Repeat Photography: Osbornes Project on National Parks Completed

Crater_Lake_1933-10

Here is a link I just received to a wonderful repeat photography project using Osborne photographs on our National Parks: http://www.nps.gov/fire/wildland-fire/learning-center/panoramic-lookout-photographs.cfm

This website was completed as part of a Masters degree from Quinnipiac University by Tina Boehle, whom some of you might know from her work as information officer on the Sour Biscuit Fire — which became part of the Biscuit — with a Type II incident management team. She is currently a Communication and Education Specialist, Division of Fire and Aviation, with the National Park Service in Boise, Idaho.
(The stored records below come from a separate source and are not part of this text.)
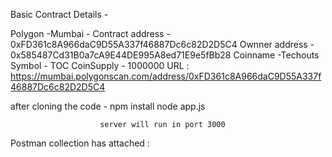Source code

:  Basic Contract Details -
 
 Polygon -Mumbai - Contract address - 0xFD361c8A966daC9D55A337f46887Dc6c82D2D5C4
                    Ownner address - 0x585487Cd31B0a7cA9E44DE995A8ed71E9e5fBb28
                    Coinname -Techouts 
                    Symbol - TOC
                    CoinSupply - 1000000
URL : https://mumbai.polygonscan.com/address/0xFD361c8A966daC9D55A337f46887Dc6c82D2D5C4


after cloning the code - npm install
                        node app.js

                        server will run in port 3000

Postman collection  has attached :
This is one of the particular methods (and datasets) that Larry, John Marker, others, and I are proposing to use in our study of the 2013 Biscuit Complex and Rim Fires, and, in this instance, particularly within Yosemite and the Stanislaus NF: http://forestpolicypub.com/2013/12/07/douglas-complex-rim-fire-paired-wildfire-economics-study-proposal/

This is an excellent tool for studying wildfire events and results over time. For those of you with an interest in this method that is not restricted to National Parks — but is restricted to western Oregon — here is a related repeat photography project I have been working on from time-to-time over the past few years that also uses Osborne photographs as a beginning dataset: http://www.orww.org/Osbornes_Project/

3 Comments

  1. Yes, interesting pictures, seems like it was really dry in Pacific NW during the 30’s.
    We have a wildfire here this morning, in Coos County, Oregon.
    It has been really dry and a East wind came up night before last and started up a slash fire from November or December. Strange weather this winter in the NW. Its putting out lots of smoke this morning so must be growing. Who would of thought the forest in Western Oregon would burn this time of year.

    • Hi Bob: Winter burns used to be common along the Oregon coast whenever extended periods of dry east winds took place — following a couple of killing winter frosts. The Indians used to burn bracken fern prairies under these conditions in order to harvest roots, and then “fiddleheads” when the ferns began sprouting in the spring. These taste and have a similar texture very much like fresh asparagus and can be eaten raw, or prepared accordingly. I’m guessing they might have a similar nutritional value.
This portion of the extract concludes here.